Bruce Momjian <maillist@candle.pha.pa.us> writes:
> Tom, I assume this is done, right?
Only partly. I changed _bt_binsrch to use a pure binary search,
but didn't yet get around to fixing _bt_findsplitloc (it's more
complicated :-().
Vadim seemed to think that a better solution would be to fix the
comparison rules so that no two entries are ever considered to have
equal keys anyway. So I put my change on the back burner ... but if
his change doesn't happen, mine ought to get done.
>> I wrote:
>>>> then a possible explanation for the problem would be that our
>>>> btree index code isn't very fast when there are large numbers of
>>>> identical keys.
>>
>> Ah-hah, a lucky guess! I went back and looked at the profile stats
>> I'd extracted from Edmund's "update" example. This Linux box has
>> the same semi-functional gprof as someone else was using a while
>> ago --- the timings are bogus, but the call counts seem right.
>> And what I find are entries like this:
>>
>> 0.00 0.00 284977/284977 _bt_binsrch [3174]
>> [3177] 0.0 0.00 0.00 284977 _bt_firsteq [3177]
>> 0.00 0.00 21784948/24713758 _bt_compare [3169]
>>
>> 0.00 0.00 426/35632 _bt_split [53]
>> 0.00 0.00 35206/35632 _bt_insertonpg [45]
>> [3185] 0.0 0.00 0.00 35632 _bt_findsplitloc [3185]
>> 0.00 0.00 5093972/8907411 _bt_itemcmp [3171]
>>
>> In other words, _bt_firsteq is averaging almost 100 comparisons per
>> call, _bt_findsplitloc well over that. Both of these routines are
>> evidently designed on the assumption that there will be relatively
>> few duplicate keys --- they reduce to linear scans when there are
>> many duplicates.
>>
>> _bt_firsteq shouldn't exist at all; the only routine that calls it
>> is _bt_binsrch, which does a fast binary search of the index page.

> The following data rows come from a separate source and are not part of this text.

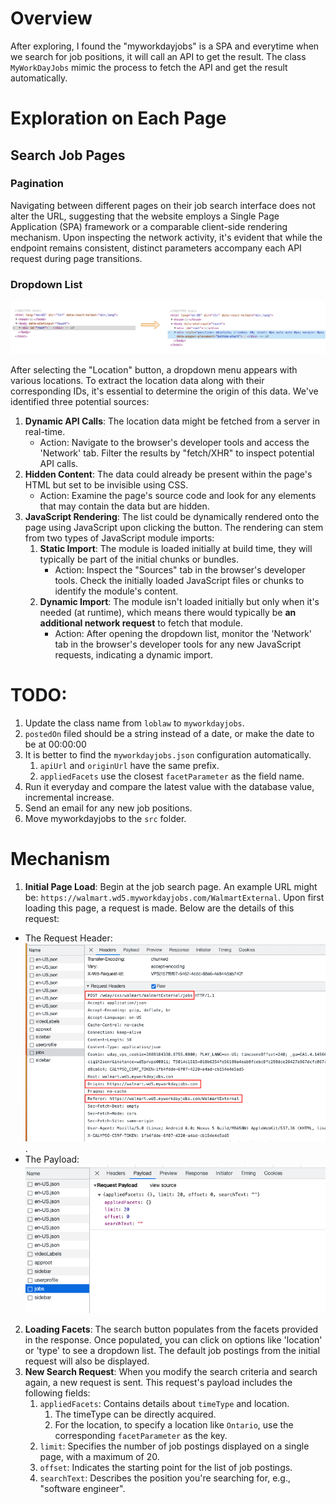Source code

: # Overview
After exploring, I found the "myworkdayjobs" is a SPA and everytime when we search for job positions, it will call an API to get the result. The class `MyWorkDayJobs` mimic the process to fetch the API and get the result automatically.


# Exploration on Each Page
## Search Job Pages
### Pagination
Navigating between different pages on their job search interface does not alter the URL, suggesting that the website employs a Single Page Application (SPA) framework or a comparable client-side rendering mechanism. Upon inspecting the network activity, it's evident that while the endpoint remains consistent, distinct parameters accompany each API request during page transitions.

### Dropdown List
![dropdown list attached](static/dropdown_list_attached_myworkdayjobs.png)

After selecting the "Location" button, a dropdown menu appears with various locations. To extract the location data along with their corresponding IDs, it's essential to determine the origin of this data. We've identified three potential sources:

1. **Dynamic API Calls**: The location data might be fetched from a server in real-time.
   * Action: Navigate to the browser's developer tools and access the 'Network' tab. Filter the results by "fetch/XHR" to inspect potential API calls.
2. **Hidden Content**: The data could already be present within the page's HTML but set to be invisible using CSS.
   * Action: Examine the page's source code and look for any elements that may contain the data but are hidden.
3. **JavaScript Rendering**: The list could be dynamically rendered onto the page using JavaScript upon clicking the button. The rendering can stem from two types of JavaScript module imports:
   1. **Static Import**: The module is loaded initially at build time, they will typically be part of the initial chunks or bundles.
      * Action: Inspect the "Sources" tab in the browser's developer tools. Check the initially loaded JavaScript files or chunks to identify the module's content.
   2. **Dynamic Import**: The module isn't loaded initially but only when it's needed (at runtime), which means there would typically be **an additional network request** to fetch that module.
      * Action: After opening the dropdown list, monitor the 'Network' tab in the browser's developer tools for any new JavaScript requests, indicating a dynamic import.



# TODO:
1. Update the class name from `loblaw` to `myworkdayjobs`.
2. `postedOn` filed should be a string instead of a date, or make the date to be at 00:00:00
3. It is better to find the `myworkdayjobs.json` configuration automatically.
   1. `apiUrl` and `originUrl` have the same prefix.
   2. `appliedFacets` use the closest `facetParameter` as the field name.
4. Run it everyday and compare the latest value with the database value, incremental increase.
5. Send an email for any new job positions.
6. Move myworkdayjobs to the `src` folder.

# Mechanism
1. **Initial Page Load**: Begin at the job search page. An example URL might be: `https://walmart.wd5.myworkdayjobs.com/WalmartExternal`. Upon first loading this page, a request is made. Below are the details of this request:
* The Request Header: ![request header](../static/request_header.png).
* The Payload: ![payload](../static/payload.png)
2. **Loading Facets**: The search button populates from the facets provided in the response. Once populated, you can click on options like 'location' or 'type' to see a dropdown list. The default job postings from the initial request will also be displayed.
3. **New Search Request**: When you modify the search criteria and search again, a new request is sent. This request's payload includes the following fields:
   1. `appliedFacets`: Contains details about `timeType` and location.
      1. The timeType can be directly acquired.
      2. For the location, to specify a location like `Ontario`, use the corresponding `facetParameter` as the key.
   2. `limit`: Specifies the number of job postings displayed on a single page, with a maximum of 20.
   3. `offset`: Indicates the starting point for the list of job postings.
   4. `searchText`: Describes the position you're searching for, e.g., "software engineer".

>> _bt_binsrch should be fixed so that the binary search logic does the
>> right thing for equal-key cases, rather than degrading to a linear
>> search. I am less confident that I understand _bt_findsplitloc's place
>> in the great scheme of things, but it could certainly be revised to use
>> a binary search rather than linear scan.
>>
>> This benchmark is clearly overemphasizing the equal-key case, but
>> I think it ought to be fixed independently of whether we want to
>> look good on a dubious benchmark ... equal keys are not uncommon in
>> real-world scenarios after all.
>>
>> Next question is do we want to risk twiddling this code so soon before
>> 6.5, or wait till after?